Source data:
+ + +

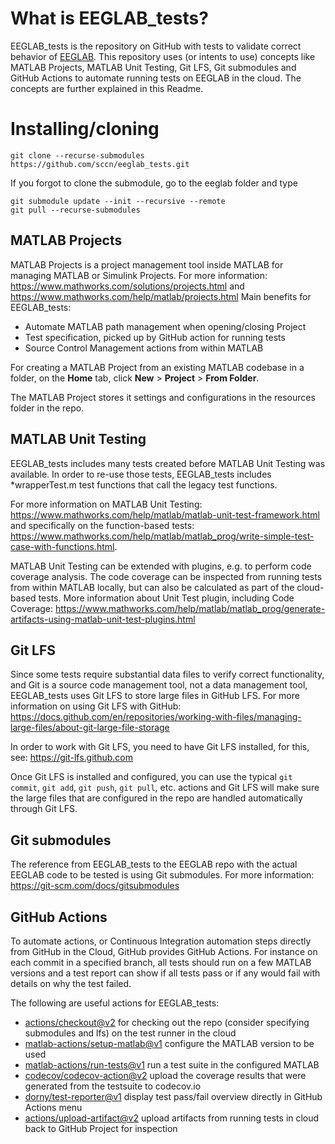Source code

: # What is EEGLAB_tests?

EEGLAB_tests is the repository on GitHub with tests to validate correct behavior of [EEGLAB](https://github.com/sccn/eeglab). This repository uses (or intents to use) concepts like MATLAB Projects, MATLAB Unit Testing, Git LFS, Git submodules and GitHub Actions to automate running tests on EEGLAB in the cloud. The concepts are further explained in this Readme.

# Installing/cloning

```
git clone --recurse-submodules https://github.com/sccn/eeglab_tests.git
```

If you forgot to clone the submodule, go to the eeglab folder and type

```
git submodule update --init --recursive --remote
git pull --recurse-submodules
```

## MATLAB Projects

MATLAB Projects is a project management tool inside MATLAB for managing MATLAB or Simulink Projects. For more information: <https://www.mathworks.com/solutions/projects.html> and <https://www.mathworks.com/help/matlab/projects.html>
Main benefits for EEGLAB_tests:

- Automate MATLAB path management when opening/closing Project
- Test specification, picked up by GitHub action for running tests
- Source Control Management actions from within MATLAB

For creating a MATLAB Project from an existing MATLAB codebase in a folder, on the **Home** tab, click **New** > **Project** > **From Folder**.

The MATLAB Project stores it settings and configurations in the resources folder in the repo.

## MATLAB Unit Testing

EEGLAB_tests includes many tests created before MATLAB Unit Testing was available. In order to re-use those tests, EEGLAB_tests includes *wrapperTest.m test functions that call the legacy test functions.

For more information on MATLAB Unit Testing: <https://www.mathworks.com/help/matlab/matlab-unit-test-framework.html> and specifically on the function-based tests: <https://www.mathworks.com/help/matlab/matlab_prog/write-simple-test-case-with-functions.html>.

MATLAB Unit Testing can be extended with plugins, e.g. to perform code coverage analysis. The code coverage can be inspected from running tests from within MATLAB locally, but can also be calculated as part of the cloud-based tests. More information about Unit Test plugin, including Code Coverage:
<https://www.mathworks.com/help/matlab/matlab_prog/generate-artifacts-using-matlab-unit-test-plugins.html>

## Git LFS

Since some tests require substantial data files to verify correct functionality, and Git is a source code management tool, not a data management tool, EEGLAB_tests uses Git LFS to store large files in GitHub LFS. For more information on using Git LFS with GitHub:
<https://docs.github.com/en/repositories/working-with-files/managing-large-files/about-git-large-file-storage>

In order to work with Git LFS, you need to have Git LFS installed, for this, see:
<https://git-lfs.github.com>

Once Git LFS is installed and configured, you can use the typical `git commit`, `git add`, `git push`, `git pull`, etc. actions and Git LFS will make sure the large files that are configured in the repo are handled automatically through Git LFS.

## Git submodules

The reference from EEGLAB_tests to the EEGLAB repo with the actual EEGLAB code to be tested is using Git submodules. For more information: <https://git-scm.com/docs/gitsubmodules>

## GitHub Actions

To automate actions, or Continuous Integration automation steps directly from GitHub in the Cloud, GitHub provides GitHub Actions. For instance on each commit in a specified branch, all tests should run on a few MATLAB versions and a test report can show if all tests pass or if any would fail with details on why the test failed.

The following are useful actions for EEGLAB_tests:

- [actions/checkout@v2](https://github.com/actions/checkout)
  for checking out the repo (consider specifying submodules and lfs) on the test runner in the cloud
- [matlab-actions/setup-matlab@v1](https://github.com/matlab-actions/setup-matlab/)
  configure the MATLAB version to be used
- [matlab-actions/run-tests@v1](https://github.com/matlab-actions/run-tests)
  run a test suite in the configured MATLAB
- [codecov/codecov-action@v2](https://github.com/codecov/codecov-action)
  upload the coverage results that were generated from the testsuite to codecov.io
- [dorny/test-reporter@v1](https://github.com/dorny/test-reporter)
  display test pass/fail overview directly in GitHub Actions menu
- [actions/upload-artifact@v2](https://github.com/actions/upload-artifact)
  upload artifacts from running tests in cloud back to GitHub Project for inspection
  
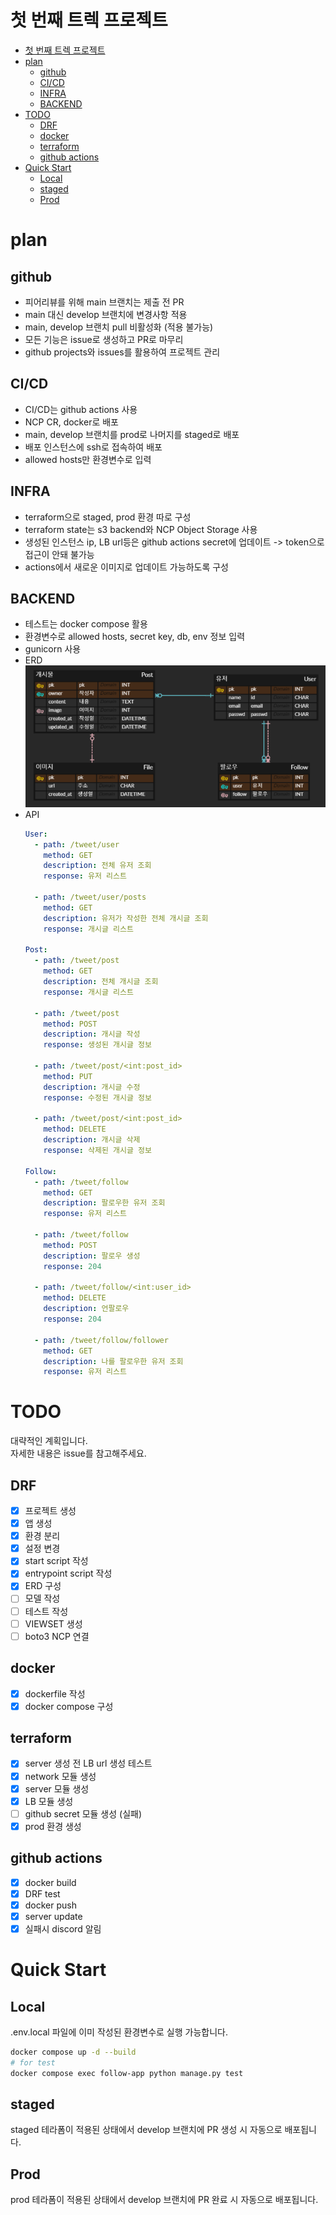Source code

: # 첫 번째 트렉 프로젝트

- [첫 번째 트렉 프로젝트](#첫-번째-트렉-프로젝트)
- [plan](#plan)
  - [github](#github)
  - [CI/CD](#cicd)
  - [INFRA](#infra)
  - [BACKEND](#backend)
- [TODO](#todo)
  - [DRF](#drf)
  - [docker](#docker)
  - [terraform](#terraform)
  - [github actions](#github-actions)
- [Quick Start](#quick-start)
  - [Local](#local)
  - [staged](#staged)
  - [Prod](#prod)

# plan

## github

- 피어리뷰를 위해 main 브랜치는 제출 전 PR
- main 대신 develop 브랜치에 변경사항 적용
- main, develop 브랜치 pull 비활성화 (적용 불가능)
- 모든 기능은 issue로 생성하고 PR로 마무리
- github projects와 issues를 활용하여 프로젝트 관리

## CI/CD

- CI/CD는 github actions 사용
- NCP CR, docker로 배포
- main, develop 브랜치를 prod로 나머지를 staged로 배포
- 배포 인스턴스에 ssh로 접속하여 배포
- allowed hosts만 환경변수로 입력

## INFRA

- terraform으로 staged, prod 환경 따로 구성
- terraform state는 s3 backend와 NCP Object Storage 사용
- 생성된 인스턴스 ip, LB url등은 github actions secret에 업데이트 -> token으로 접근이 안돼 불가능
- actions에서 새로운 이미지로 업데이트 가능하도록 구성

## BACKEND

- 테스트는 docker compose 활용
- 환경변수로 allowed hosts, secret key, db, env 정보 입력
- gunicorn 사용
- ERD
  ![ERD image](images/erd.png)
- API  
  ```yaml
  User:
    - path: /tweet/user
      method: GET
      description: 전체 유저 조회
      response: 유저 리스트
    
    - path: /tweet/user/posts
      method: GET
      description: 유저가 작성한 전체 개시글 조회
      response: 개시글 리스트

  Post:
    - path: /tweet/post
      method: GET
      description: 전체 개시글 조회
      response: 개시글 리스트

    - path: /tweet/post
      method: POST
      description: 개시글 작성
      response: 생성된 개시글 정보

    - path: /tweet/post/<int:post_id>
      method: PUT
      description: 개시글 수정
      response: 수정된 개시글 정보
    
    - path: /tweet/post/<int:post_id>
      method: DELETE
      description: 개시글 삭제
      response: 삭제된 개시글 정보

  Follow:
    - path: /tweet/follow
      method: GET
      description: 팔로우한 유저 조회
      response: 유저 리스트
    
    - path: /tweet/follow
      method: POST
      description: 팔로우 생성
      response: 204
    
    - path: /tweet/follow/<int:user_id>
      method: DELETE
      description: 언팔로우
      response: 204

    - path: /tweet/follow/follower
      method: GET
      description: 나를 팔로우한 유저 조회
      response: 유저 리스트

  ```
# TODO

대략적인 계획입니다.  
자세한 내용은 issue를 참고해주세요.

## DRF

- [x] 프로젝트 생성
- [x] 앱 생성
- [x] 환경 분리
- [x] 설정 변경
- [x] start script 작성
- [x] entrypoint script 작성
- [x] ERD 구성
- [ ] 모델 작성
- [ ] 테스트 작성
- [ ] VIEWSET 생성
- [ ] boto3 NCP 연결

## docker

- [x] dockerfile 작성
- [x] docker compose 구성

## terraform

- [x] server 생성 전 LB url 생성 테스트
- [x] network 모듈 생성
- [x] server 모듈 생성
- [x] LB 모듈 생성
- [ ] github secret 모듈 생성 (실패)
- [x] prod 환경 생성

## github actions

- [x] docker build
- [x] DRF test
- [x] docker push
- [x] server update
- [x] 실패시 discord 알림

# Quick Start

## Local

.env.local 파일에 이미 작성된 환경변수로 실행 가능합니다.

```bash
docker compose up -d --build
# for test
docker compose exec follow-app python manage.py test
```

## staged

staged 테라폼이 적용된 상태에서 develop 브랜치에 PR 생성 시 자동으로 배포됩니다.

## Prod

prod 테라폼이 적용된 상태에서 develop 브랜치에 PR 완료 시 자동으로 배포됩니다.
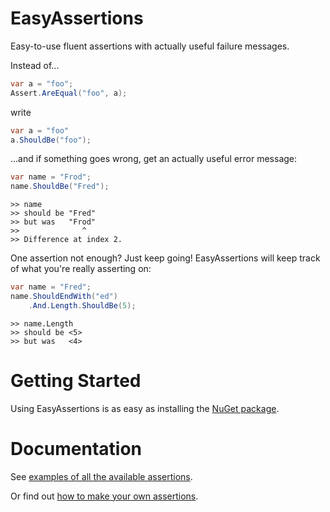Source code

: # EasyAssertions
Easy-to-use fluent assertions with actually useful failure messages.

Instead of...

```c#
var a = "foo";
Assert.AreEqual("foo", a);
```

write

```c#
var a = "foo"
a.ShouldBe("foo");
```

...and if something goes wrong, get an actually useful error message:

```c#
var name = "Frod";
name.ShouldBe("Fred");
```
    >> name
    >> should be "Fred"
    >> but was   "Frod"
    >>              ^
    >> Difference at index 2.

One assertion not enough? Just keep going! EasyAssertions will keep track of what you're really asserting on:
```c#
var name = "Fred";
name.ShouldEndWith("ed")
    .And.Length.ShouldBe(5);        
```
    >> name.Length
    >> should be <5>
    >> but was   <4>

# Getting Started
Using EasyAssertions is as easy as installing the [NuGet package](https://www.nuget.org/packages/EasyAssertions/).

# Documentation
See [examples of all the available assertions](doc/assertions).

Or find out [how to make your own assertions](doc/custom-assertions).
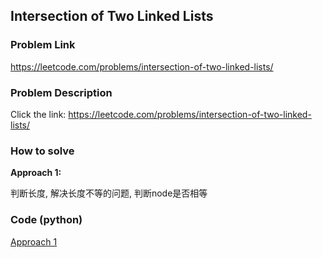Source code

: ## Intersection of Two Linked Lists

### Problem Link

https://leetcode.com/problems/intersection-of-two-linked-lists/

### Problem Description 

Click the link: https://leetcode.com/problems/intersection-of-two-linked-lists/

### How to solve 

**Approach 1:**

判断长度, 解决长度不等的问题, 判断node是否相等

### Code (python)

[Approach 1](https://github.com/yanray/leetcode/blob/master/problems/0160Intersection_of_Two_Linked_Lists/0160Intersection_of_Two_Linked_Lists1.py)

```python

```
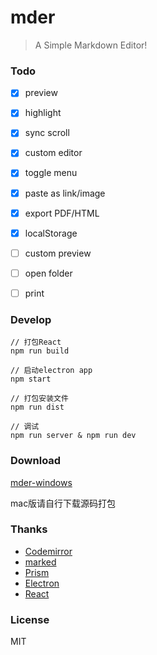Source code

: # mder

> A Simple Markdown Editor!

### Todo

- [x] preview
- [x] highlight
- [x] sync scroll
- [x] custom editor
- [x] toggle menu
- [x] paste as link/image
- [x] export PDF/HTML
- [x] localStorage
- [ ] custom preview
- [ ] open folder
- [ ] print


### Develop

```
// 打包React
npm run build

// 启动electron app
npm start

// 打包安装文件
npm run dist
```

```
// 调试
npm run server & npm run dev
```

### Download

[mder-windows](https://github.com/Cacivy/mder-electron/releases)

mac版请自行下载源码打包

### Thanks

- [Codemirror](http://codemirror.net/)
- [marked](https://github.com/chjj/marked)
- [Prism](prismjs.com)
- [Electron](http://electron.atom.io/)
- [React](https://facebook.github.io/react/index.html)

### License

MIT
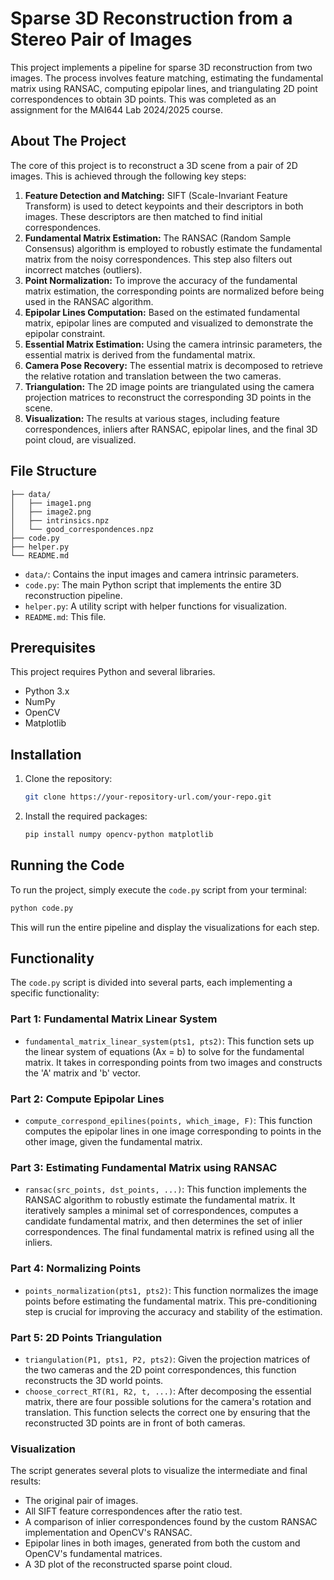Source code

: # Sparse 3D Reconstruction from a Stereo Pair of Images

This project implements a pipeline for sparse 3D reconstruction from two images. The process involves feature matching, estimating the fundamental matrix using RANSAC, computing epipolar lines, and triangulating 2D point correspondences to obtain 3D points. This was completed as an assignment for the MAI644 Lab 2024/2025 course.

## About The Project

The core of this project is to reconstruct a 3D scene from a pair of 2D images. This is achieved through the following key steps:

1.  **Feature Detection and Matching:** SIFT (Scale-Invariant Feature Transform) is used to detect keypoints and their descriptors in both images. These descriptors are then matched to find initial correspondences.
2.  **Fundamental Matrix Estimation:** The RANSAC (Random Sample Consensus) algorithm is employed to robustly estimate the fundamental matrix from the noisy correspondences. This step also filters out incorrect matches (outliers).
3.  **Point Normalization:** To improve the accuracy of the fundamental matrix estimation, the corresponding points are normalized before being used in the RANSAC algorithm.
4.  **Epipolar Lines Computation:** Based on the estimated fundamental matrix, epipolar lines are computed and visualized to demonstrate the epipolar constraint.
5.  **Essential Matrix Estimation:** Using the camera intrinsic parameters, the essential matrix is derived from the fundamental matrix.
6.  **Camera Pose Recovery:** The essential matrix is decomposed to retrieve the relative rotation and translation between the two cameras.
7.  **Triangulation:** The 2D image points are triangulated using the camera projection matrices to reconstruct the corresponding 3D points in the scene.
8.  **Visualization:** The results at various stages, including feature correspondences, inliers after RANSAC, epipolar lines, and the final 3D point cloud, are visualized.

## File Structure

```
├── data/
│   ├── image1.png
│   ├── image2.png
│   ├── intrinsics.npz
│   └── good_correspondences.npz
├── code.py
├── helper.py
└── README.md
```

*   `data/`: Contains the input images and camera intrinsic parameters.
*   `code.py`: The main Python script that implements the entire 3D reconstruction pipeline.
*   `helper.py`: A utility script with helper functions for visualization.
*   `README.md`: This file.

## Prerequisites

This project requires Python and several libraries.

*   Python 3.x
*   NumPy
*   OpenCV
*   Matplotlib

## Installation

1.  Clone the repository:
    ```sh
    git clone https://your-repository-url.com/your-repo.git
    ```
2.  Install the required packages:
    ```sh
    pip install numpy opencv-python matplotlib
    ```

## Running the Code

To run the project, simply execute the `code.py` script from your terminal:

```sh
python code.py
```

This will run the entire pipeline and display the visualizations for each step.

## Functionality

The `code.py` script is divided into several parts, each implementing a specific functionality:

### Part 1: Fundamental Matrix Linear System

*   `fundamental_matrix_linear_system(pts1, pts2)`: This function sets up the linear system of equations (Ax = b) to solve for the fundamental matrix. It takes in corresponding points from two images and constructs the 'A' matrix and 'b' vector.

### Part 2: Compute Epipolar Lines

*   `compute_correspond_epilines(points, which_image, F)`: This function computes the epipolar lines in one image corresponding to points in the other image, given the fundamental matrix.

### Part 3: Estimating Fundamental Matrix using RANSAC

*   `ransac(src_points, dst_points, ...)`: This function implements the RANSAC algorithm to robustly estimate the fundamental matrix. It iteratively samples a minimal set of correspondences, computes a candidate fundamental matrix, and then determines the set of inlier correspondences. The final fundamental matrix is refined using all the inliers.

### Part 4: Normalizing Points

*   `points_normalization(pts1, pts2)`: This function normalizes the image points before estimating the fundamental matrix. This pre-conditioning step is crucial for improving the accuracy and stability of the estimation.

### Part 5: 2D Points Triangulation

*   `triangulation(P1, pts1, P2, pts2)`: Given the projection matrices of the two cameras and the 2D point correspondences, this function reconstructs the 3D world points.
*   `choose_correct_RT(R1, R2, t, ...)`: After decomposing the essential matrix, there are four possible solutions for the camera's rotation and translation. This function selects the correct one by ensuring that the reconstructed 3D points are in front of both cameras.

### Visualization

The script generates several plots to visualize the intermediate and final results:

*   The original pair of images.
*   All SIFT feature correspondences after the ratio test.
*   A comparison of inlier correspondences found by the custom RANSAC implementation and OpenCV's RANSAC.
*   Epipolar lines in both images, generated from both the custom and OpenCV's fundamental matrices.
*   A 3D plot of the reconstructed sparse point cloud.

+ + +

Instructions to follow: Copy only this part of the entries above: the line with "- [Quick Start](#quick-start)", the line with "- 테스트는 docker compose 활용", and the lines between, all exactly as written.

Output of the task:
- [Quick Start](#quick-start)
  - [Local](#local)
  - [staged](#staged)
  - [Prod](#prod)

# plan

## github

- 피어리뷰를 위해 main 브랜치는 제출 전 PR
- main 대신 develop 브랜치에 변경사항 적용
- main, develop 브랜치 pull 비활성화 (적용 불가능)
- 모든 기능은 issue로 생성하고 PR로 마무리
- github projects와 issues를 활용하여 프로젝트 관리

## CI/CD

- CI/CD는 github actions 사용
- NCP CR, docker로 배포
- main, develop 브랜치를 prod로 나머지를 staged로 배포
- 배포 인스턴스에 ssh로 접속하여 배포
- allowed hosts만 환경변수로 입력

## INFRA

- terraform으로 staged, prod 환경 따로 구성
- terraform state는 s3 backend와 NCP Object Storage 사용
- 생성된 인스턴스 ip, LB url등은 github actions secret에 업데이트 -> token으로 접근이 안돼 불가능
- actions에서 새로운 이미지로 업데이트 가능하도록 구성

## BACKEND

- 테스트는 docker compose 활용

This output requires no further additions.